[WORKING DATA]
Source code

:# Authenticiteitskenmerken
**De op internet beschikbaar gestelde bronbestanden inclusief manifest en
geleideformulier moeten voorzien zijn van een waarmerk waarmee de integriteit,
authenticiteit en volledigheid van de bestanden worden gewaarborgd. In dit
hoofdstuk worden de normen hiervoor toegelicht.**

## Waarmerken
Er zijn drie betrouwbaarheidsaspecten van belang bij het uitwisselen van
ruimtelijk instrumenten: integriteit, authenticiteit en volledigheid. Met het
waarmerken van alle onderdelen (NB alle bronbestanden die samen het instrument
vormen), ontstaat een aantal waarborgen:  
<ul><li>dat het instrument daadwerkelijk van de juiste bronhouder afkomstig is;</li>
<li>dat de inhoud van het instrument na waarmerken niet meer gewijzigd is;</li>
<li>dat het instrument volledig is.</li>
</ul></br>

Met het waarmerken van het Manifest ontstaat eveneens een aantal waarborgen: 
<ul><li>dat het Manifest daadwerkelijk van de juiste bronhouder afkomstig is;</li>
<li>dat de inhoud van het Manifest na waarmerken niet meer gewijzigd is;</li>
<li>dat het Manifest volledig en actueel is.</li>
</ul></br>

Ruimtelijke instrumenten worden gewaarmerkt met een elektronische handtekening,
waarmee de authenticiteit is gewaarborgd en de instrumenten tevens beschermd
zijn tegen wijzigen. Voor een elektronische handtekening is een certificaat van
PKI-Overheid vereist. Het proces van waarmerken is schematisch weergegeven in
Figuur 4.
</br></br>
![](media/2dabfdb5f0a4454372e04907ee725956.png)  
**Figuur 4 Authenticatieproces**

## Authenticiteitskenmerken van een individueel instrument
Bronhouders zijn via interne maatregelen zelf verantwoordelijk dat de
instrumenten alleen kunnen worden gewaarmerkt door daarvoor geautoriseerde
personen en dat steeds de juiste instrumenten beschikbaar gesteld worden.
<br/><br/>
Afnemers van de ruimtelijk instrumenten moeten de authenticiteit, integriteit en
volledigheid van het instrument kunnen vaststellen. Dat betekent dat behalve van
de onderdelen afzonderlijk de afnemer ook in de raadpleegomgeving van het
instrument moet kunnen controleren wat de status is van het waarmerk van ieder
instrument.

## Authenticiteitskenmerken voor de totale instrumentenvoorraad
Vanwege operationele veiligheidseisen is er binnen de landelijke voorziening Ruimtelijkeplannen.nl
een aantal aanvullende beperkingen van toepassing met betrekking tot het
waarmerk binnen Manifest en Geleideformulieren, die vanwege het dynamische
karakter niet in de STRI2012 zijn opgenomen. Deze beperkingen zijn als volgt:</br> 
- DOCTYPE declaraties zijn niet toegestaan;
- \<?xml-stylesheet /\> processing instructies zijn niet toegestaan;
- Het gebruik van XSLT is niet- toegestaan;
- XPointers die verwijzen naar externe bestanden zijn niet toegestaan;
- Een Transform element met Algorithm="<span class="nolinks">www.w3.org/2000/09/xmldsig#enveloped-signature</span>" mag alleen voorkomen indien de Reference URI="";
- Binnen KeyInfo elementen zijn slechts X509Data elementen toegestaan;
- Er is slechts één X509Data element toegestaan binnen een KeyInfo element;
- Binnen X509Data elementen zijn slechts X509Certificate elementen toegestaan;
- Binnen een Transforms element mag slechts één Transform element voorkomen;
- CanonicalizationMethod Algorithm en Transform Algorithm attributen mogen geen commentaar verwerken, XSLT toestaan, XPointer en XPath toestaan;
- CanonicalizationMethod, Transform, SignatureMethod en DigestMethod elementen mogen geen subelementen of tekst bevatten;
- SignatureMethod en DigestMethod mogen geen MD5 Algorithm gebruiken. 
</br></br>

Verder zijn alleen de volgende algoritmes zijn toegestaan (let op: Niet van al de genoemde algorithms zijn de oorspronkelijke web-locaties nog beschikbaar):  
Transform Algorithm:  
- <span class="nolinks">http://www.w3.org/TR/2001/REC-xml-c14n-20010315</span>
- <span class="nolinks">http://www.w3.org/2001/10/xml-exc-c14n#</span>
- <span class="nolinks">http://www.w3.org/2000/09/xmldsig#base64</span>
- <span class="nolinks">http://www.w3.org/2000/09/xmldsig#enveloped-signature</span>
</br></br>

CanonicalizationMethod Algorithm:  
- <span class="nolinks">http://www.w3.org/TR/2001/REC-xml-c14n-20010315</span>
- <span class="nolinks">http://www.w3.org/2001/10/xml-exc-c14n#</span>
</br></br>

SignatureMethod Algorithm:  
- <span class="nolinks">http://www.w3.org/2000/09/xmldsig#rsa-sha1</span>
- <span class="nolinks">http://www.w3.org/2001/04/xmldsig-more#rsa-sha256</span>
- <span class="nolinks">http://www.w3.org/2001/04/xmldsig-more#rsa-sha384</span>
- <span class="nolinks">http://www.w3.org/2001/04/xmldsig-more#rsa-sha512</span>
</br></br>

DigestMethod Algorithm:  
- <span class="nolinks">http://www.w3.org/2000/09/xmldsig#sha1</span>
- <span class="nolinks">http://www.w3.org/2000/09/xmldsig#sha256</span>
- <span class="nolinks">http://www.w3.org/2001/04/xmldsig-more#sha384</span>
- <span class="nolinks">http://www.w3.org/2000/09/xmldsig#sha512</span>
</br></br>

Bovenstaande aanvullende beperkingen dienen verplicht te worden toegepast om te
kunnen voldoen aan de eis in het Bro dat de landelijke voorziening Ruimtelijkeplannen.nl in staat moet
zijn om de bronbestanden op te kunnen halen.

[WORK REQUEST]
Set down the whole of the data, exactly as it stands.

[ANSWER SPACE]
Source code

:# Authenticiteitskenmerken
**De op internet beschikbaar gestelde bronbestanden inclusief manifest en
geleideformulier moeten voorzien zijn van een waarmerk waarmee de integriteit,
authenticiteit en volledigheid van de bestanden worden gewaarborgd. In dit
hoofdstuk worden de normen hiervoor toegelicht.**

## Waarmerken
Er zijn drie betrouwbaarheidsaspecten van belang bij het uitwisselen van
ruimtelijk instrumenten: integriteit, authenticiteit en volledigheid. Met het
waarmerken van alle onderdelen (NB alle bronbestanden die samen het instrument
vormen), ontstaat een aantal waarborgen:  
<ul><li>dat het instrument daadwerkelijk van de juiste bronhouder afkomstig is;</li>
<li>dat de inhoud van het instrument na waarmerken niet meer gewijzigd is;</li>
<li>dat het instrument volledig is.</li>
</ul></br>

Met het waarmerken van het Manifest ontstaat eveneens een aantal waarborgen: 
<ul><li>dat het Manifest daadwerkelijk van de juiste bronhouder afkomstig is;</li>
<li>dat de inhoud van het Manifest na waarmerken niet meer gewijzigd is;</li>
<li>dat het Manifest volledig en actueel is.</li>
</ul></br>

Ruimtelijke instrumenten worden gewaarmerkt met een elektronische handtekening,
waarmee de authenticiteit is gewaarborgd en de instrumenten tevens beschermd
zijn tegen wijzigen. Voor een elektronische handtekening is een certificaat van
PKI-Overheid vereist. Het proces van waarmerken is schematisch weergegeven in
Figuur 4.
</br></br>
![](media/2dabfdb5f0a4454372e04907ee725956.png)  
**Figuur 4 Authenticatieproces**

## Authenticiteitskenmerken van een individueel instrument
Bronhouders zijn via interne maatregelen zelf verantwoordelijk dat de
instrumenten alleen kunnen worden gewaarmerkt door daarvoor geautoriseerde
personen en dat steeds de juiste instrumenten beschikbaar gesteld worden.
<br/><br/>
Afnemers van de ruimtelijk instrumenten moeten de authenticiteit, integriteit en
volledigheid van het instrument kunnen vaststellen. Dat betekent dat behalve van
de onderdelen afzonderlijk de afnemer ook in de raadpleegomgeving van het
instrument moet kunnen controleren wat de status is van het waarmerk van ieder
instrument.

## Authenticiteitskenmerken voor de totale instrumentenvoorraad
Vanwege operationele veiligheidseisen is er binnen de landelijke voorziening Ruimtelijkeplannen.nl
een aantal aanvullende beperkingen van toepassing met betrekking tot het
waarmerk binnen Manifest en Geleideformulieren, die vanwege het dynamische
karakter niet in de STRI2012 zijn opgenomen. Deze beperkingen zijn als volgt:</br> 
- DOCTYPE declaraties zijn niet toegestaan;
- \<?xml-stylesheet /\> processing instructies zijn niet toegestaan;
- Het gebruik van XSLT is niet- toegestaan;
- XPointers die verwijzen naar externe bestanden zijn niet toegestaan;
- Een Transform element met Algorithm="<span class="nolinks">www.w3.org/2000/09/xmldsig#enveloped-signature</span>" mag alleen voorkomen indien de Reference URI="";
- Binnen KeyInfo elementen zijn slechts X509Data elementen toegestaan;
- Er is slechts één X509Data element toegestaan binnen een KeyInfo element;
- Binnen X509Data elementen zijn slechts X509Certificate elementen toegestaan;
- Binnen een Transforms element mag slechts één Transform element voorkomen;
- CanonicalizationMethod Algorithm en Transform Algorithm attributen mogen geen commentaar verwerken, XSLT toestaan, XPointer en XPath toestaan;
- CanonicalizationMethod, Transform, SignatureMethod en DigestMethod elementen mogen geen subelementen of tekst bevatten;
- SignatureMethod en DigestMethod mogen geen MD5 Algorithm gebruiken. 
</br></br>

Verder zijn alleen de volgende algoritmes zijn toegestaan (let op: Niet van al de genoemde algorithms zijn de oorspronkelijke web-locaties nog beschikbaar):  
Transform Algorithm:  
- <span class="nolinks">http://www.w3.org/TR/2001/REC-xml-c14n-20010315</span>
- <span class="nolinks">http://www.w3.org/2001/10/xml-exc-c14n#</span>
- <span class="nolinks">http://www.w3.org/2000/09/xmldsig#base64</span>
- <span class="nolinks">http://www.w3.org/2000/09/xmldsig#enveloped-signature</span>
</br></br>

CanonicalizationMethod Algorithm:  
- <span class="nolinks">http://www.w3.org/TR/2001/REC-xml-c14n-20010315</span>
- <span class="nolinks">http://www.w3.org/2001/10/xml-exc-c14n#</span>
</br></br>

SignatureMethod Algorithm:  
- <span class="nolinks">http://www.w3.org/2000/09/xmldsig#rsa-sha1</span>
- <span class="nolinks">http://www.w3.org/2001/04/xmldsig-more#rsa-sha256</span>
- <span class="nolinks">http://www.w3.org/2001/04/xmldsig-more#rsa-sha384</span>
- <span class="nolinks">http://www.w3.org/2001/04/xmldsig-more#rsa-sha512</span>
</br></br>

DigestMethod Algorithm:  
- <span class="nolinks">http://www.w3.org/2000/09/xmldsig#sha1</span>
- <span class="nolinks">http://www.w3.org/2000/09/xmldsig#sha256</span>
- <span class="nolinks">http://www.w3.org/2001/04/xmldsig-more#sha384</span>
- <span class="nolinks">http://www.w3.org/2000/09/xmldsig#sha512</span>
</br></br>

Bovenstaande aanvullende beperkingen dienen verplicht te worden toegepast om te
kunnen voldoen aan de eis in het Bro dat de landelijke voorziening Ruimtelijkeplannen.nl in staat moet
zijn om de bronbestanden op te kunnen halen.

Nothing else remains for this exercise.